ZETTAS - Zero Expansion Thermoplastic Tools at Scale
Large Format Additive Manufacturing is becoming widely used for composite tooling applications across many industry verticals. It offers huge benefits in terms of both cost and lead time, thanks to the inherent benefits of additive manufacturing (automated digital manufacturing process and simplified supply chain).
Aerospace, however, has been one vertical where the use of LFAM for composite tooling has been extremely slow in uptake. The primary reason for this stems from the fact that composite structures in aerospace are typically cured in a heated oven or autoclave up to 210℃, which is needed to impart superior mechanical properties to the end parts. Any mould tool that is used in one of these ovens must remain as dimensionally stable as possible across the temperature range, and any deviation that will occur needs to be modelled in with an expansion factor to ensure the end part is dimensionally correct when the cure temperature is reached. This requirement has proved to be a blocker for LFAM in this segment primarily because the coefficient of thermal expansion (CTE) of printed thermoplastic materials varies wildly depending on the orientation of deposition, making modelling in an expansion factor to a tool near impossible. For fibre-filled printed parts, CTE in the X-X direction can be as low as 3 µm/(m⋅K), while CTE in the X-Y and X-Z directions can be as high as 70 µm/(m⋅K), and modelling the 3-dimensional interactions of these CTE values is a highly complex problem that is yet to be solved.

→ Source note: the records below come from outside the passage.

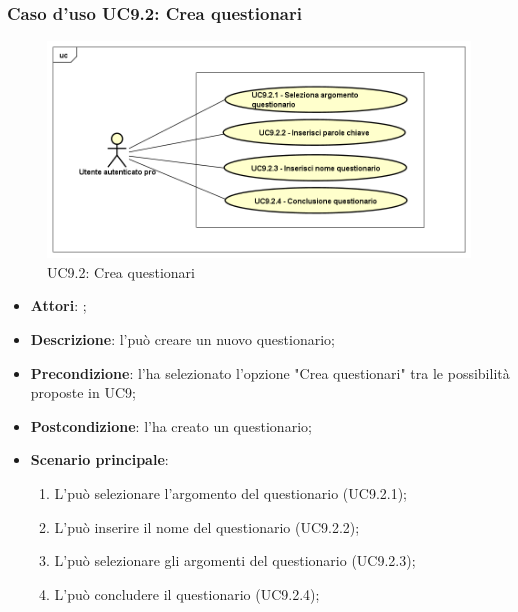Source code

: 	\subsubsection{Caso d'uso UC9.2: Crea questionari}
	\label{UC9.2}
	\begin{figure}[h]
		\centering
	\includegraphics[scale=0.5,keepaspectratio]{UML/UC9_2.png}
		\caption{UC9.2: Crea questionari}
	\end{figure}
	\FloatBarrier
	\begin{itemize}
		\item \textbf{Attori}: \uaupro;
		\item \textbf{Descrizione}: l'\uaupro può creare un nuovo questionario; 
		\item \textbf{Precondizione}: l'\uaupro ha selezionato l'opzione "Crea questionari" tra le possibilità proposte in UC9;
		\item \textbf{Postcondizione}: l'\uaupro ha creato un questionario;
		\item \textbf{Scenario principale}:
			\begin{enumerate}
				\item L'\uaupro può selezionare l'argomento del questionario (UC9.2.1);
				\item L'\uaupro può inserire il nome del questionario (UC9.2.2);
				\item L'\uaupro può selezionare gli argomenti del questionario (UC9.2.3);
				\item L'\uaupro può concludere il questionario (UC9.2.4);
			\end{enumerate}
		\end{itemize}
	
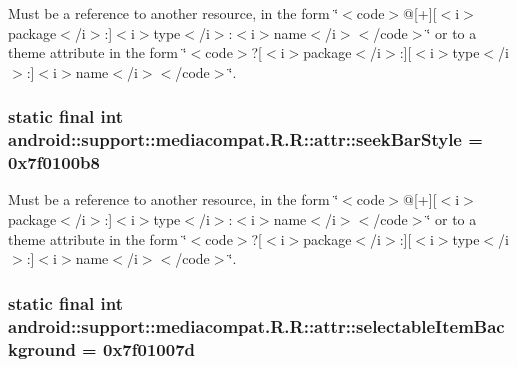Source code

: Must be a reference to another resource, in the form \char`\"{}$<$code$>$@\mbox{[}+\mbox{]}\mbox{[}$<$i$>$package$<$/i$>$:\mbox{]}$<$i$>$type$<$/i$>$:$<$i$>$name$<$/i$>$$<$/code$>$\char`\"{} or to a theme attribute in the form \char`\"{}$<$code$>$?\mbox{[}$<$i$>$package$<$/i$>$:\mbox{]}\mbox{[}$<$i$>$type$<$/i$>$:\mbox{]}$<$i$>$name$<$/i$>$$<$/code$>$\char`\"{}. \hypertarget{classandroid_1_1support_1_1mediacompat_1_1_r_1_1attr_698a4f7798e4ed17b7ac63842aec1001}{
\subsubsection[{seekBarStyle}]{\setlength{\rightskip}{0pt plus 5cm}static final int android::support::mediacompat.R.R::attr::seekBarStyle = 0x7f0100b8}}
\label{classandroid_1_1support_1_1mediacompat_1_1_r_1_1attr_698a4f7798e4ed17b7ac63842aec1001}


Must be a reference to another resource, in the form \char`\"{}$<$code$>$@\mbox{[}+\mbox{]}\mbox{[}$<$i$>$package$<$/i$>$:\mbox{]}$<$i$>$type$<$/i$>$:$<$i$>$name$<$/i$>$$<$/code$>$\char`\"{} or to a theme attribute in the form \char`\"{}$<$code$>$?\mbox{[}$<$i$>$package$<$/i$>$:\mbox{]}\mbox{[}$<$i$>$type$<$/i$>$:\mbox{]}$<$i$>$name$<$/i$>$$<$/code$>$\char`\"{}. \hypertarget{classandroid_1_1support_1_1mediacompat_1_1_r_1_1attr_7cb8a3f2a6679454d0a5c8448a560836}{
\subsubsection[{selectableItemBackground}]{\setlength{\rightskip}{0pt plus 5cm}static final int android::support::mediacompat.R.R::attr::selectableItemBackground = 0x7f01007d}}
\label{classandroid_1_1support_1_1mediacompat_1_1_r_1_1attr_7cb8a3f2a6679454d0a5c8448a560836}


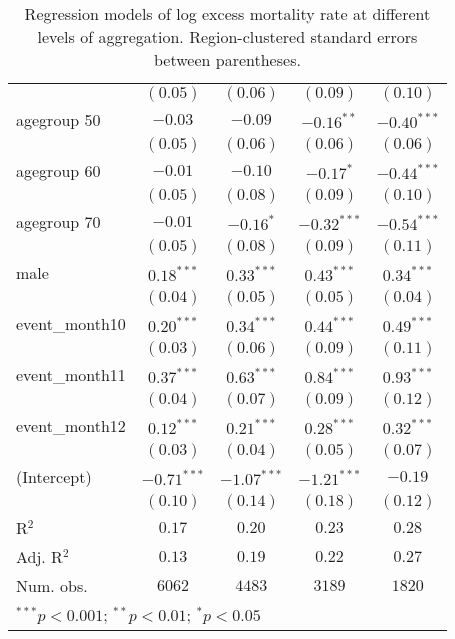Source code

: \begin{table}
\begin{center}
\begin{tabular}{l c c c c}
                & $(0.05)$      & $(0.06)$      & $(0.09)$      & $(0.10)$      \\
agegroup 50     & $-0.03$       & $-0.09$       & $-0.16^{**}$  & $-0.40^{***}$ \\
                & $(0.05)$      & $(0.06)$      & $(0.06)$      & $(0.06)$      \\
agegroup 60     & $-0.01$       & $-0.10$       & $-0.17^{*}$   & $-0.44^{***}$ \\
                & $(0.05)$      & $(0.08)$      & $(0.09)$      & $(0.10)$      \\
agegroup 70     & $-0.01$       & $-0.16^{*}$   & $-0.32^{***}$ & $-0.54^{***}$ \\
                & $(0.05)$      & $(0.08)$      & $(0.09)$      & $(0.11)$      \\
male            & $0.18^{***}$  & $0.33^{***}$  & $0.43^{***}$  & $0.34^{***}$  \\
                & $(0.04)$      & $(0.05)$      & $(0.05)$      & $(0.04)$      \\
event\_month10  & $0.20^{***}$  & $0.34^{***}$  & $0.44^{***}$  & $0.49^{***}$  \\
                & $(0.03)$      & $(0.06)$      & $(0.09)$      & $(0.11)$      \\
event\_month11  & $0.37^{***}$  & $0.63^{***}$  & $0.84^{***}$  & $0.93^{***}$  \\
                & $(0.04)$      & $(0.07)$      & $(0.09)$      & $(0.12)$      \\
event\_month12  & $0.12^{***}$  & $0.21^{***}$  & $0.28^{***}$  & $0.32^{***}$  \\
                & $(0.03)$      & $(0.04)$      & $(0.05)$      & $(0.07)$      \\
(Intercept)     & $-0.71^{***}$ & $-1.07^{***}$ & $-1.21^{***}$ & $-0.19$       \\
                & $(0.10)$      & $(0.14)$      & $(0.18)$      & $(0.12)$      \\
\hline
R$^2$           & $0.17$        & $0.20$        & $0.23$        & $0.28$        \\
Adj. R$^2$      & $0.13$        & $0.19$        & $0.22$        & $0.27$        \\
Num. obs.       & $6062$        & $4483$        & $3189$        & $1820$        \\
\hline
\multicolumn{5}{l}{\scriptsize{$^{***}p<0.001$; $^{**}p<0.01$; $^{*}p<0.05$}}
\end{tabular}
\caption{Regression models of log excess mortality rate at different levels of aggregation. Region-clustered standard errors between parentheses.}
\label{tab:regionmodels}
\end{center}
\end{table}
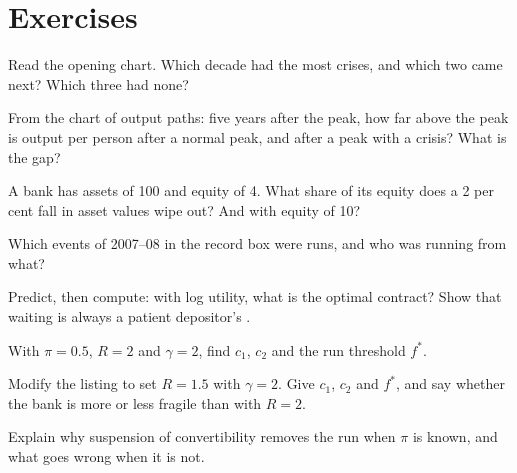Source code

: \section{Exercises}\label{sec:b2:banks-and-crises:exercises}

\begin{exercise}[$\star$]\label{exo:b2:banks-and-crises:1}
Read the opening chart. Which decade had the most crises, and which two came next? Which three had none?
\end{exercise}

\begin{exercise}[$\star$]\label{exo:b2:banks-and-crises:2}
From the chart of output paths: five years after the peak, how far above the peak is output per person after a normal peak,
and after a peak with a crisis? What is the gap?
\end{exercise}

\begin{exercise}[$\star$]\label{exo:b2:banks-and-crises:3}
A bank has assets of 100 and equity of 4. What share of its equity does a 2 per cent fall in asset values wipe out? And with
equity of 10?
\end{exercise}

\begin{exercise}[$\star$]\label{exo:b2:banks-and-crises:4}
Which events of 2007--08 in the record box were runs, and who was running from what?
\end{exercise}

\begin{exercise}[$\star\star$]\label{exo:b2:banks-and-crises:5}
Predict, then compute: with log utility, what is the optimal contract? Show that waiting is always a patient depositor's
.
\end{exercise}

\begin{exercise}[$\star\star$]\label{exo:b2:banks-and-crises:6}
With $\pi = 0.5$, $R = 2$ and $\gamma = 2$, find $c_1$, $c_2$ and the run threshold $f^*$.
\end{exercise}

\begin{exercise}[$\star\star$]\label{exo:b2:banks-and-crises:7}
Modify the listing to set $R = 1.5$ with $\gamma = 2$. Give $c_1$, $c_2$ and $f^*$, and say whether the bank is more or less
fragile than with $R = 2$.
\end{exercise}

\begin{exercise}[$\star\star$]\label{exo:b2:banks-and-crises:8}
Explain why suspension of convertibility removes the run when $\pi$ is known, and what goes wrong when it is not.
\end{exercise}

Our NATEP project ZETTAS looked to solve this problem by simplifying it. Instead of attempting to model the complex 3-dimensional interactions, we sought to ensure the CTE is equal (isotropic) in the relevant directions on the critical moulding surface of an aerospace composite mould tool, meaning a simple, known, expansion factor can be applied to the printed mould tool, as with conventional mould tools.